Quatre choses motivent aujourd’hui mon engagement au sein de l’Association faîtière familles arc-en-ciel. Premièrement, la nécessité de soutenir celles et ceux qui avaient tant fait jusqu’ici. Aussi, je souhaite que nous soyons toujours plus nombreuses et nombreux à nous impliquer concrètement dans la vie de notre association que ce soit au niveau national, cantonal ou encore autour d’une activité ou d’un projet spécifique. La deuxième source de mon engagement réside dans mon sentiment d’effroi quand j’ai découvert en quoi consistait concrètement la procédure d’adoption de l’enfant du partenaire : alors que je me réjouissais d’accéder enfin à la reconnaissance de notre famille je me trouvais confrontée à quelque chose qui me rappelait l’«Inquisition». Cela m’a amenée à proposer la création d’un « groupe de travail loi » au sein de notre association et j’espère que nos efforts permettent aux familles de s’engager dans cette procédure en se sentant à la fois mieux armées et mieux accueillies. Il est toutefois évident que cette procédure n’est pas la bonne solution juridique pour nos familles, raison pour laquelle il nous faut obtenir au plus vite la double filiation à la naissance. Troisièmement, comme je crois beaucoup aux apports du travail collectif, je trouve très précieux que nous nous mettions ensemble pour élaborer nos expériences singulières et que, sur cette base, nous œuvrions à des changements qui bénéficient à toutes et tous.

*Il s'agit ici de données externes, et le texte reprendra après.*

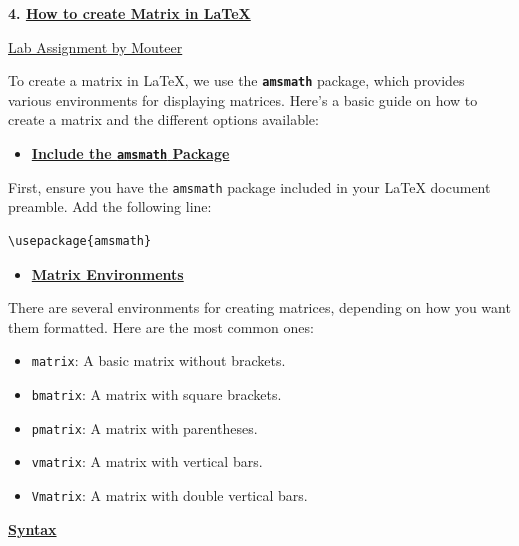 \documentclass{article}
\begin{document}
\begin{center}
    \LARGE{\textbf{4. \underline{How to create Matrix in LaTeX}}}
\end{center}
\vspace{0.2cm}
 \begin{center}
     {\underline{Lab Assignment by Mouteer}}
\end{center}
\LARGE{To create a matrix in LaTeX, we use the \texttt{\textbf{amsmath}} package, which provides various environments for displaying matrices. Here’s a basic guide on how to create a matrix and the different options available:}
\vspace{0.1cm}
\begin{center}
\begin{itemize}
    \item{\underline{\textbf{Include the \texttt{amsmath} Package}}}
\end{itemize} 
\end{center}
First, ensure you have the \texttt{amsmath} package included in your LaTeX document preamble. Add the following line:
\begin{verbatim}
\usepackage{amsmath}
\end{verbatim}
\begin{center}
    \begin{itemize}
        \item {\textbf{\underline{Matrix Environments}}}
    \end{itemize}
\end{center}
\LARGE{
There are several environments for creating matrices, depending on how you want them formatted. Here are the most common ones:}

\begin{itemize}
  \item \texttt{matrix}: A basic matrix without brackets.
  \item \texttt{bmatrix}: A matrix with square brackets.
  \item \texttt{pmatrix}: A matrix with parentheses.
  \item \texttt{vmatrix}: A matrix with vertical bars.
  \item \texttt{Vmatrix}: A matrix with double vertical bars.
\end{itemize}
\begin{center}
        \item {\textbf{\underline{\LARGE{Syntax}}}}
\end{center}
\end{document}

Il me semble que sur ce plan, le niveau cantonal constitue un bon cadre et je me réjouis de ce que nous avons pu élaborer au niveau vaudois entre 2017 et 2018. Quatrièmement, j’apprécie beaucoup la diversité des projets réalisés par notre association, leur côté concret et directement utile et aussi la qualité et le professionnalisme avec lequel ils sont menés à bien.
Enfin, pour avoir été très engagée au sein du mouvement féministe dans les années 1990, il est clair pour moi que le « personnel est politique » mais aussi qu’il faut œuvrer à des changements politiques et sociétaux pour qu’au niveau personnel chaque famille arc-en-ciel puisse au mieux « vivre sa vie ».